Quizzes & Trivia
They carried stars on cattle drives, cutting cows from the herd for branding, chasing bad guys through mountain passes and across barren plains, and simply to town for supplies. Even a movie and TV cowboy could not survive without a good, broke horse. In fact, actors and stunt riders’ lives depended on their horses being reliable, even tempered and highly-trained. That said, accidents can still happen: in the Little House on the Prairie episode, “Here Come the Brides,” Katherine “Scottie” MacGregor was actually injured in a scene where her character, Mrs. Oleson, falls off a horse.
For over six decades, from 1912 until they closed the barn doors for the last time in 1975, Fat Jones Stables of North Hollywood provided rental horses used for riding, driving and stunts for many Western shows and movies.

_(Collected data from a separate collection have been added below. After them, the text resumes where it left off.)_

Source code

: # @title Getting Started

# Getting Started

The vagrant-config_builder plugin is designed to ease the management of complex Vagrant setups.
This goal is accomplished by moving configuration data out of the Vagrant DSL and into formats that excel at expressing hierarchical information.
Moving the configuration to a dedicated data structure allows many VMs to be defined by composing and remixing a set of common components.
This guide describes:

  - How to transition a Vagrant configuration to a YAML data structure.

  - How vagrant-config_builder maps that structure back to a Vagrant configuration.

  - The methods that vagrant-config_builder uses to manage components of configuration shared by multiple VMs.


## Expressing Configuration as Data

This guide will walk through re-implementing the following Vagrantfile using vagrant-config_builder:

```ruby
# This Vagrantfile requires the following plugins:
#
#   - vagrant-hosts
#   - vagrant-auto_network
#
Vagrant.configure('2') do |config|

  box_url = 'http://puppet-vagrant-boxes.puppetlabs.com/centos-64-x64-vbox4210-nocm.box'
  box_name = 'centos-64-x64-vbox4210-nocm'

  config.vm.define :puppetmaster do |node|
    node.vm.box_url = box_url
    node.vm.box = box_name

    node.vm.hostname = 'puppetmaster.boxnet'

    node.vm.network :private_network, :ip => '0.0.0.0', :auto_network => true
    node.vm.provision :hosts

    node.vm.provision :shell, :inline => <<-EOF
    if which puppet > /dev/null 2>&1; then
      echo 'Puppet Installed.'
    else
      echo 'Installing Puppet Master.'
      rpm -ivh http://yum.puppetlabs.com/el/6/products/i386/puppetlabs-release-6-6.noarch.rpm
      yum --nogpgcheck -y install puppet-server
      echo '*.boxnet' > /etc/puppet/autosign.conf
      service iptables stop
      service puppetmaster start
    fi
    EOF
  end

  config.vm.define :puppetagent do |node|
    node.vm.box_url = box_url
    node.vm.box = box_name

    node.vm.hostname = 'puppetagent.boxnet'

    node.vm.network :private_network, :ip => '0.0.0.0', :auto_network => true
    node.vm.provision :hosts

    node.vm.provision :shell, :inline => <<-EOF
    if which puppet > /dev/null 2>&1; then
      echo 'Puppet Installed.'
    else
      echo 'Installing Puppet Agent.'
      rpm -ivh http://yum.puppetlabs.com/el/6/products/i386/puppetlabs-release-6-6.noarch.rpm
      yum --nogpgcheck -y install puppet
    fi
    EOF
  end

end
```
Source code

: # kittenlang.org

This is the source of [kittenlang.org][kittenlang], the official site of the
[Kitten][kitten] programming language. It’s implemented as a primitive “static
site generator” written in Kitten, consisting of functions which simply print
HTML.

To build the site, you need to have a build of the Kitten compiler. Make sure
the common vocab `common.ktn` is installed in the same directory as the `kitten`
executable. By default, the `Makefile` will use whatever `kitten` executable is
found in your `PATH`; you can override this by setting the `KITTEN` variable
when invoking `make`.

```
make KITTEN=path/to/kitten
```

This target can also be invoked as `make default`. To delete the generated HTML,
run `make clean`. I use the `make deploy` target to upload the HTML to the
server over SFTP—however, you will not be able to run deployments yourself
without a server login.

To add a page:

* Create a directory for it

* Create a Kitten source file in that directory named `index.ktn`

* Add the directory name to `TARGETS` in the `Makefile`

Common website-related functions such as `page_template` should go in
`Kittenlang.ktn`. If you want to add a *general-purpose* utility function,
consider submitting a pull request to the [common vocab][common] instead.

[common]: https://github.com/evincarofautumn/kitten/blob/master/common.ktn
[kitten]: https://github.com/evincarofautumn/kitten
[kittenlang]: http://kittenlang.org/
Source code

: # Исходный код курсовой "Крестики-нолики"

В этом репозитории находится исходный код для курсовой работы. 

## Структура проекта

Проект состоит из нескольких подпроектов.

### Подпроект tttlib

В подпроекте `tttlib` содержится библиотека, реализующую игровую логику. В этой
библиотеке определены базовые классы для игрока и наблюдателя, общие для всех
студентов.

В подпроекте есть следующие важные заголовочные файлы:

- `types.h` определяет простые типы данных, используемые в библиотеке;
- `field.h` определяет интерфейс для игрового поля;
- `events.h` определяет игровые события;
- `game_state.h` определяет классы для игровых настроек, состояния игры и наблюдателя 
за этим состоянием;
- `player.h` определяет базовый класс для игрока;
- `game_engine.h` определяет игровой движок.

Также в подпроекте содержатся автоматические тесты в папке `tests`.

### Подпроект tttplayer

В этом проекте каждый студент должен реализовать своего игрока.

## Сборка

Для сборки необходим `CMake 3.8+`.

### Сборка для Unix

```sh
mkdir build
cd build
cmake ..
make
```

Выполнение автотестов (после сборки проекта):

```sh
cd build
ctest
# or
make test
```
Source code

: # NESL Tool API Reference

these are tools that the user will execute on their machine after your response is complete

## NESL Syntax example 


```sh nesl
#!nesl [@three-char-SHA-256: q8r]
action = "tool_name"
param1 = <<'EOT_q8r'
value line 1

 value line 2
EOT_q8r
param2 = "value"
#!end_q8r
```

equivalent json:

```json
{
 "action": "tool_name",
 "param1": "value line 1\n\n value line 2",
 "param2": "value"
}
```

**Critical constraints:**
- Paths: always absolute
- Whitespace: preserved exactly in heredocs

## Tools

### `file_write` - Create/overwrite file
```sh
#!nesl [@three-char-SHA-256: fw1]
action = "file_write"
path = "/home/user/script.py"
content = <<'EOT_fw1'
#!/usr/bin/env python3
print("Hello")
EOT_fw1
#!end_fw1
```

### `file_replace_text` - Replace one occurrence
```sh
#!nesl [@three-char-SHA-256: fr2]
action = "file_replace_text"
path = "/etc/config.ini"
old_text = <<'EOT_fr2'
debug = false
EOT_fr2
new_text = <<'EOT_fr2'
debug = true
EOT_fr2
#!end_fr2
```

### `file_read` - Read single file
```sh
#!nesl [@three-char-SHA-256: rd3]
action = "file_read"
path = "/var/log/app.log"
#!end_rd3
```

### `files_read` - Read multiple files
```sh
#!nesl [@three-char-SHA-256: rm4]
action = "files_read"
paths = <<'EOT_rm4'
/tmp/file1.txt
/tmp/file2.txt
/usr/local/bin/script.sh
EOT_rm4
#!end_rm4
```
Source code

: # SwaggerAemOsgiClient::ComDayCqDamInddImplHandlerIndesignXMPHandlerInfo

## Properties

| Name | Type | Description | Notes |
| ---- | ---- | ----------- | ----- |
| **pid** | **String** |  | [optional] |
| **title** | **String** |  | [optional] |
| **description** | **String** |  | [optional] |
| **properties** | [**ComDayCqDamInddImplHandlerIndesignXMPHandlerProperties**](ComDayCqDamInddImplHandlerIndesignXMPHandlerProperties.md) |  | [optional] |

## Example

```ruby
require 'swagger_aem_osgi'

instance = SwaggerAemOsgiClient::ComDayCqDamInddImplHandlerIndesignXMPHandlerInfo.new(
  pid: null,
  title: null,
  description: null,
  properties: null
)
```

In acknowledgement of the ASPCA’s Help a Horse Day, and because INSP fans love Westerns, we thought we’d pay tribute to the equine stars of days past. Let’s hit the trail!
Michael Landon once remarked on a talk show that Lorne Greene didn’t much care for riding or horses. Still when Bonanza was cancelled, Lorne bought Buck, for fear that the horse would end up in a bad way. He then donated Buck to a therapeutic riding center. Buck taught mentally and physically challenged children to ride until his passing in 1992 at the age of 45, an unusually long life for a horse.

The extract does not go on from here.